[Material provided Boundary: Start]

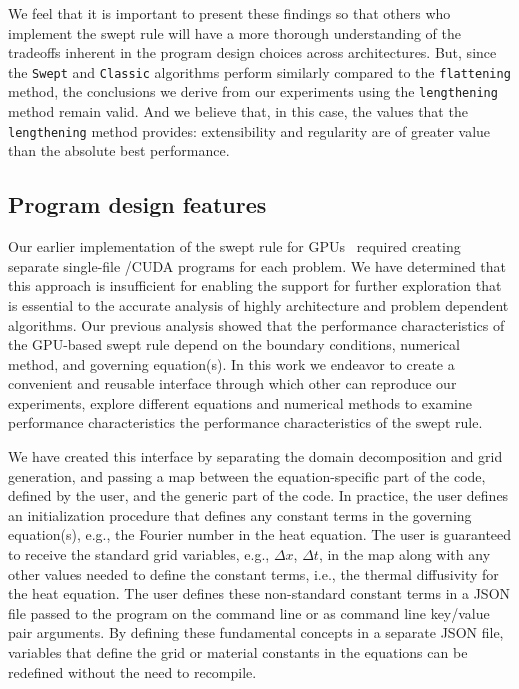We feel that it is important to present these findings so that others who implement the swept rule will have a more thorough understanding of the tradeoffs inherent in the program design choices across architectures.
But, since the \texttt{Swept} and \texttt{Classic} algorithms perform similarly compared to the \texttt{flattening} method, the conclusions we derive from our experiments using the \texttt{lengthening} method remain valid.
And we believe that, in this case, the values that the \texttt{lengthening} method provides: extensibility and regularity are of greater value than the absolute best performance.

\subsection{Program design features}

Our earlier implementation of the swept rule for GPUs~\cite{OurJCP} required creating separate single-file
\CC{}\slash CUDA programs for each problem.
We have determined that this approach is insufficient for enabling the support for further exploration that is essential to the accurate analysis of highly architecture
and problem dependent algorithms.
Our previous analysis showed that the performance characteristics of the GPU-based swept rule depend
on the boundary conditions, numerical method, and governing equation(s).
In this work we endeavor to create a convenient and reusable interface through which other can reproduce our experiments, explore different equations and numerical methods to examine performance characteristics the performance characteristics of the swept rule.

We have created this interface by separating the domain decomposition and grid generation, and passing
a map between the equation-specific part of the code, defined by the user, and the generic part of the code.
In practice, the user defines an initialization procedure that defines any constant terms in the
governing equation(s), e.g., the Fourier number in the heat equation.
The user is guaranteed to receive the standard grid variables, e.g., $\Delta x$, $\Delta t$, in the map
along with any other values needed to define the constant terms, i.e., the thermal diffusivity
for the heat equation.
The user defines these non-standard constant terms in a JSON file passed to the program on the command line
or as command line key/value pair arguments. By defining these fundamental concepts in a separate JSON
file, variables that define the grid or material constants in the equations can be redefined without
the need to recompile.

[Material provided Boundary: End]

What you will do — Copy out the material above in full and exactly, but with no pictures.

Solution for this exercise —
We feel that it is important to present these findings so that others who implement the swept rule will have a more thorough understanding of the tradeoffs inherent in the program design choices across architectures.
But, since the \texttt{Swept} and \texttt{Classic} algorithms perform similarly compared to the \texttt{flattening} method, the conclusions we derive from our experiments using the \texttt{lengthening} method remain valid.
And we believe that, in this case, the values that the \texttt{lengthening} method provides: extensibility and regularity are of greater value than the absolute best performance.

\subsection{Program design features}

Our earlier implementation of the swept rule for GPUs~\cite{OurJCP} required creating separate single-file
\CC{}\slash CUDA programs for each problem.
We have determined that this approach is insufficient for enabling the support for further exploration that is essential to the accurate analysis of highly architecture
and problem dependent algorithms.
Our previous analysis showed that the performance characteristics of the GPU-based swept rule depend
on the boundary conditions, numerical method, and governing equation(s).
In this work we endeavor to create a convenient and reusable interface through which other can reproduce our experiments, explore different equations and numerical methods to examine performance characteristics the performance characteristics of the swept rule.

We have created this interface by separating the domain decomposition and grid generation, and passing
a map between the equation-specific part of the code, defined by the user, and the generic part of the code.
In practice, the user defines an initialization procedure that defines any constant terms in the
governing equation(s), e.g., the Fourier number in the heat equation.
The user is guaranteed to receive the standard grid variables, e.g., $\Delta x$, $\Delta t$, in the map
along with any other values needed to define the constant terms, i.e., the thermal diffusivity
for the heat equation.
The user defines these non-standard constant terms in a JSON file passed to the program on the command line
or as command line key/value pair arguments. By defining these fundamental concepts in a separate JSON
file, variables that define the grid or material constants in the equations can be redefined without
the need to recompile.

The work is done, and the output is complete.